“Welcome to Fran’s Zoo!”
Those were the words that welcomed me as I arrived at the Paradise Valley home Fran Mallace presently shares with husband Michael; two daughters, Sydney and Jordie; and their two family pets, Leo, a shih tzu, and Izzy, a cockapoo. The sisters will soon be sharing digs in Chicago: Jordie, 22, and a recent graduate of the University of Kansas, is pursuing a job in public relations/digital media. Her younger sister is entering her sophomore year as a fashion/business major at Columbia College.
The “zoo” Fran is referring to is the impressive collection, scattered throughout the bright and spacious Mallace residence, of various animals: painted, sculpted and crafted in an abundance of textures and techniques. The giraffes, though, have special significance for Fran. “They have stature and they have vision – they have the biggest hearts.” One’s heart, she believes, “is the biggest component of who you are. And I’m not afraid to stick my neck out for what I believe in.”

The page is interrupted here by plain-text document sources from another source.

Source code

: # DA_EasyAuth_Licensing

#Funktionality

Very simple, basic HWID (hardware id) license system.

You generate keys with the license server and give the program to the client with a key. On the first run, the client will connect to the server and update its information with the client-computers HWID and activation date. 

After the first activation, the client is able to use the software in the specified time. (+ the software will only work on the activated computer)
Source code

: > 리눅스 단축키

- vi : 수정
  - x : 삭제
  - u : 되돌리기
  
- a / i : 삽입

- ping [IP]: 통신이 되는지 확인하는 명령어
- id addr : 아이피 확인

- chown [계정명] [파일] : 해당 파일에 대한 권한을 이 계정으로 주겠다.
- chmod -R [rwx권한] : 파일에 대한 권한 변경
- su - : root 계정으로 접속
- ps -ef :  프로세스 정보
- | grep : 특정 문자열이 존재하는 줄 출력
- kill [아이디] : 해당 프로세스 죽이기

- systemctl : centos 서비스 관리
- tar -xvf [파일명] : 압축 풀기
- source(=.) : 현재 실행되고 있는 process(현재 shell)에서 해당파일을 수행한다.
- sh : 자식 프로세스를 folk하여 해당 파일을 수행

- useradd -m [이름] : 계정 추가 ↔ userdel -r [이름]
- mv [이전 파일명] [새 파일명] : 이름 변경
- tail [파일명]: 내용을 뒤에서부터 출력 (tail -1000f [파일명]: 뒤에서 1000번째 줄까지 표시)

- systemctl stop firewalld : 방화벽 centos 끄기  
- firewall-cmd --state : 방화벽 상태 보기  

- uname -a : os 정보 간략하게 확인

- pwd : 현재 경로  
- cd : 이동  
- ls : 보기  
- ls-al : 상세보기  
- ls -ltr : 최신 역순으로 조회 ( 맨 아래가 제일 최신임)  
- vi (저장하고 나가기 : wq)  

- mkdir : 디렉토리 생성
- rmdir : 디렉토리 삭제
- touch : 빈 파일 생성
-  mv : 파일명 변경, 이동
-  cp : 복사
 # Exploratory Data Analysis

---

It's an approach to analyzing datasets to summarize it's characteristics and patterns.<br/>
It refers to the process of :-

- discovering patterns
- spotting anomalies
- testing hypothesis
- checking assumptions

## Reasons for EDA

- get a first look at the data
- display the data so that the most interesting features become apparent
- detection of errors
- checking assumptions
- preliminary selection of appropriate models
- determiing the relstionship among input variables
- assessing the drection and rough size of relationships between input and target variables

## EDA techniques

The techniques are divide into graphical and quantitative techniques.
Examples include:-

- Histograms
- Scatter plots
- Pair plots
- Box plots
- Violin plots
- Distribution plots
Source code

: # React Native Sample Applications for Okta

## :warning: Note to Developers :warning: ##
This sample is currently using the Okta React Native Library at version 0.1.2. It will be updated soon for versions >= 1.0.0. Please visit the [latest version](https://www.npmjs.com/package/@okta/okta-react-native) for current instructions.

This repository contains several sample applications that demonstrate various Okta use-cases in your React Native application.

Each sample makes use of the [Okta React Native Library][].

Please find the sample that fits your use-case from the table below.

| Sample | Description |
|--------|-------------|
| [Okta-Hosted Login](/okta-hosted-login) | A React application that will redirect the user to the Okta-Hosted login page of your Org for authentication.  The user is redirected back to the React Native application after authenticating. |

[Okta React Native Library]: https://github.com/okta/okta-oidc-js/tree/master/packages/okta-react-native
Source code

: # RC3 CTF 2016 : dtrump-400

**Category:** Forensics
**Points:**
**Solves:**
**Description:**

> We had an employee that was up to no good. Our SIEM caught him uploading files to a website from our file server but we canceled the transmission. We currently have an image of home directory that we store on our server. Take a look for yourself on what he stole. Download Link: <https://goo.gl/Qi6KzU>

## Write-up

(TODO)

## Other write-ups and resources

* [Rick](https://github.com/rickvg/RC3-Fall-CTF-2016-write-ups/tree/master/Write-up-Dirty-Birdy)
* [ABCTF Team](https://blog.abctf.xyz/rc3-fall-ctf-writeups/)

This attitude has paved the way for Fran to achieve success in what traditionally has been a male-dominated field. Since 2012, she has served as vice president for Cox Media in Arizona.
A native of New Jersey, the Garden State, who played softball on her high school team, Fran ventured west to college. Arizona State University was a big school with a great sports program, she recalls, “and the topography couldn’t be more different than what I was used to.”
But when you are 18, she says, everything can change – and it did. Softball took a back seat to the school’s liberal arts program, where she enrolled in what since has become the Walter Cronkite School of Journalism and Mass Communication, with the idea of continuing on to law school after graduation. She served an internship here at Channel 12, conducting tours and even helping out in the sales department. “It was a lot of fun for a 19-year-old,” she says, and she ultimately earned a bachelor of science in broadcast management. Before applying to law school, though, she took a year off, accepting a job at Channel 12. She says she “was hooked.” Choosing to remain in the world of communications, she went to work selling advertising for a local ad agency.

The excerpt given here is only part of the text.